Nope, Frances Ryan’s numbers still don’t add up

In many ways, the erosion of the local welfare fund is the definition of austerity at its worst: the state should be stripped back and the poorest and ill must go cap in hand to survive. But how we respond to it can define the sort of society we want Britain to be: whether in a crisis there should be a safety net to help a family get by or whether, ultimately, we are all on our own — families with disabled children included.

So, this erosion of that local thing:

Just four years ago, Kirsty could have turned to what was known as the “social fund”, a central government-run system of low-cost loans and grants for families in financial emergencies. But then austerity arrived and in 2013 the coalition government scrapped all community care grants and crisis loans, replacing them with a patchwork of devolved programmes that cash-strapped local authorities had no obligation to fund. The Conservatives claim that councils are “best-placed to decide how to support local welfare needs”,

Ah, so, it’s not an erosion is it? It’s actually the establishment of a local scheme, or schemes.

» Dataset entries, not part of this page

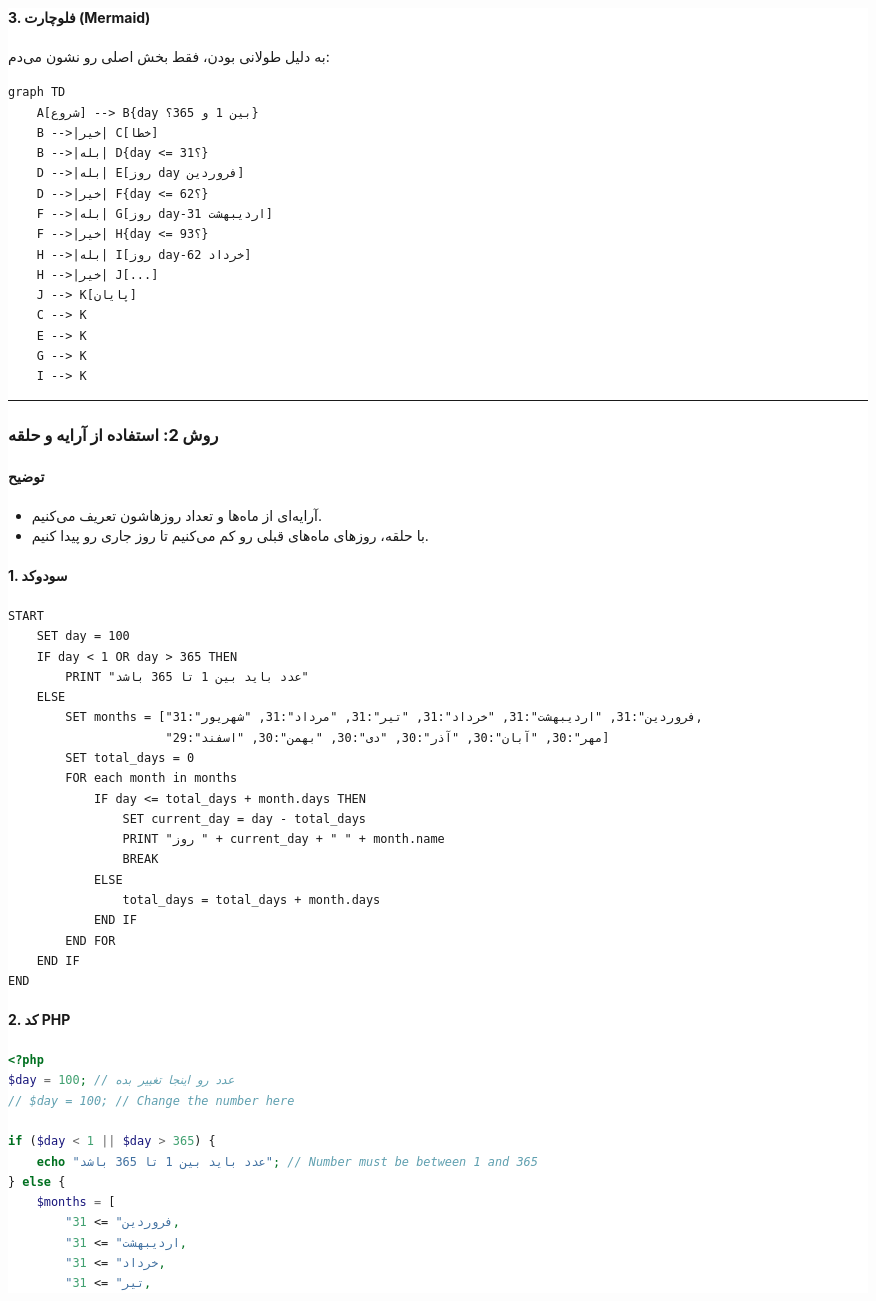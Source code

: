 #### 3. فلوچارت (Mermaid)
به دلیل طولانی بودن، فقط بخش اصلی رو نشون می‌دم:
```mermaid
graph TD
    A[شروع] --> B{day بین 1 و 365؟}
    B -->|خیر| C[خطا]
    B -->|بله| D{day <= 31؟}
    D -->|بله| E[روز day فروردین]
    D -->|خیر| F{day <= 62؟}
    F -->|بله| G[روز day-31 اردیبهشت]
    F -->|خیر| H{day <= 93؟}
    H -->|بله| I[روز day-62 خرداد]
    H -->|خیر| J[...]
    J --> K[پایان]
    C --> K
    E --> K
    G --> K
    I --> K
```

---

### روش 2: استفاده از آرایه و حلقه
#### توضیح
- آرایه‌ای از ماه‌ها و تعداد روزهاشون تعریف می‌کنیم.
- با حلقه، روزهای ماه‌های قبلی رو کم می‌کنیم تا روز جاری رو پیدا کنیم.

#### 1. سودوکد
```
START
    SET day = 100
    IF day < 1 OR day > 365 THEN
        PRINT "عدد باید بین 1 تا 365 باشد"
    ELSE
        SET months = ["فروردین":31, "اردیبهشت":31, "خرداد":31, "تیر":31, "مرداد":31, "شهریور":31, 
                      "مهر":30, "آبان":30, "آذر":30, "دی":30, "بهمن":30, "اسفند":29]
        SET total_days = 0
        FOR each month in months
            IF day <= total_days + month.days THEN
                SET current_day = day - total_days
                PRINT "روز " + current_day + " " + month.name
                BREAK
            ELSE
                total_days = total_days + month.days
            END IF
        END FOR
    END IF
END
```

#### 2. کد PHP
```php
<?php
$day = 100; // عدد رو اینجا تغییر بده
// $day = 100; // Change the number here

if ($day < 1 || $day > 365) {
    echo "عدد باید بین 1 تا 365 باشد"; // Number must be between 1 and 365
} else {
    $months = [
        "فروردین" => 31,
        "اردیبهشت" => 31,
        "خرداد" => 31,
        "تیر" => 31,
```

Which they don’t appear to be doing all that well, which is interesting, isn’t it? Because the same people who complain about this are the people who insist that local councils should be housing us all aren’t they? You know, with all that competence they’re showing here?

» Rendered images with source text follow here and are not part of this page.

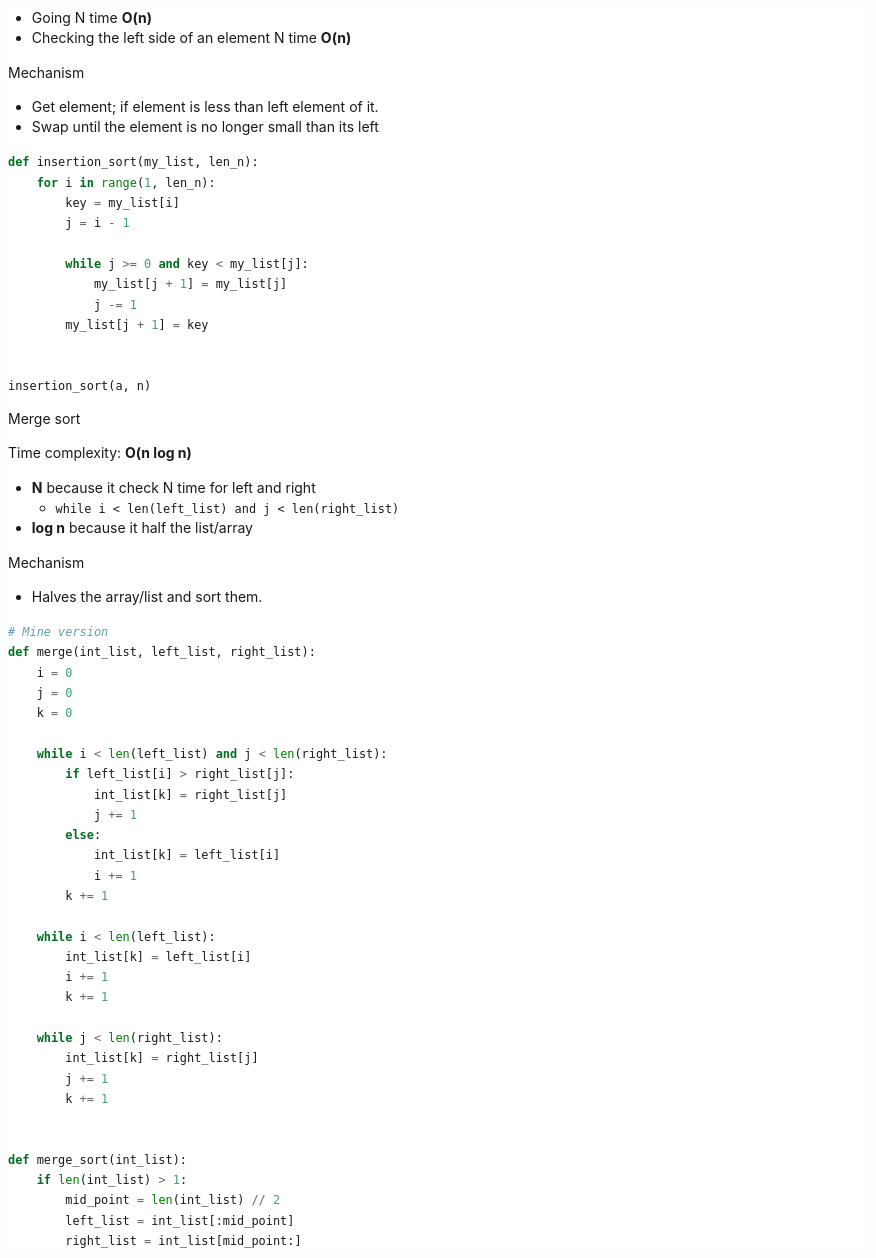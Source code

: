 - Going N time **O(n)**
- Checking the left side of an element N time **O(n)**

Mechanism

- Get element; if element is less than left element of it.
- Swap until the element is no longer small than its left

```python
def insertion_sort(my_list, len_n):
    for i in range(1, len_n):
        key = my_list[i]
        j = i - 1

        while j >= 0 and key < my_list[j]:
            my_list[j + 1] = my_list[j]
            j -= 1
        my_list[j + 1] = key


insertion_sort(a, n)
```

Merge sort

Time complexity: **O(n log n)**

- **N** because it check N time for left and right
  - `while i < len(left_list) and j < len(right_list)`
- **log n** because it half the list/array

Mechanism

- Halves the array/list and sort them.

```python
# Mine version
def merge(int_list, left_list, right_list):
    i = 0
    j = 0
    k = 0

    while i < len(left_list) and j < len(right_list):
        if left_list[i] > right_list[j]:
            int_list[k] = right_list[j]
            j += 1
        else:
            int_list[k] = left_list[i]
            i += 1
        k += 1

    while i < len(left_list):
        int_list[k] = left_list[i]
        i += 1
        k += 1

    while j < len(right_list):
        int_list[k] = right_list[j]
        j += 1
        k += 1


def merge_sort(int_list):
    if len(int_list) > 1:
        mid_point = len(int_list) // 2
        left_list = int_list[:mid_point]
        right_list = int_list[mid_point:]

```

9 thoughts on “Nope, Frances Ryan’s numbers still don’t add up”

  1. Councils are fantastic for the left because they are hotbeds of socialism – at least the very where you divert cash to yourself and bugger everyone else.

    It’s a difficult decision as to which is more shit – central government or local government. At least with the former you can change the colour of the ties every 5 years.

  2. “Ah, so, it’s not an erosion is it? It’s actually the establishment of a local scheme, or schemes.”

    To be fair, that sounds like an erosion to me. Did the councils receive any extra funding to help establish such schemes? If they’re not obligatory then perhaps not.

    “Localism” is good, “postcode lotteries” are bad, so you can never really win. But if central government says to councils “we’re not going to fund this anymore, you lot sort something out” without giving them a legal duty to do so nor the cash to pay for if, then they can’t realistically claim they expected the councils to be enhancing the service, even with their extra local knowledge.

  3. the people who insist that local councils should be housing us

    Actually I suspect the Left would absolutely love a National Housing Service. All houses owned by the state, all builders employed by the state, long waiting lists, housing allocated by need, etc. It’s their wet dream.

  4. ‘But how we respond to it can define the sort of society we want Britain to be’

    There’s that Lefty assumption again:

    GOVERNMENT = SOCIETY

  5. @ken

    Quite. Whether they were right or wrong to do that, given their constraints, I’ve no idea. But such deprioritisation was always likely given tight funding conditions and the leeway they had not to replicate the previous levels of assistance, so I do think “erosion” was a fair description. It’s the sort of ploy that’d fit right in to a “Yes, Minister” plot – you think a scheme isn’t good value for money but don’t want to go down as the heartless bastard who cut it, so you shunt it off to some other branch of government knowing full well they’ll likely have to cut it themselves.

    Not saying doing so is necessarily a bad idea – if there’s an inefficient sacred cow that could do with a pruning, but its funding is directly within the purview of central government, it will always be subject to general election bidding wars. But it’s also fair to acknowledge that a lot of “localism” initiatives are basically a backdoor route to cuts.

  6. My small town has an old-established charity that hands out crisis grants to those in particular need. It responds more quickly than the “Social Fund” did.

    But that is doubtless unacceptable to the Grauniad.

  7. john77: I got one of those local charity grants in my 20s while waiting 18 months for the DSS to get their finger out and acknowledge that I was entitled to dole and actually pay me.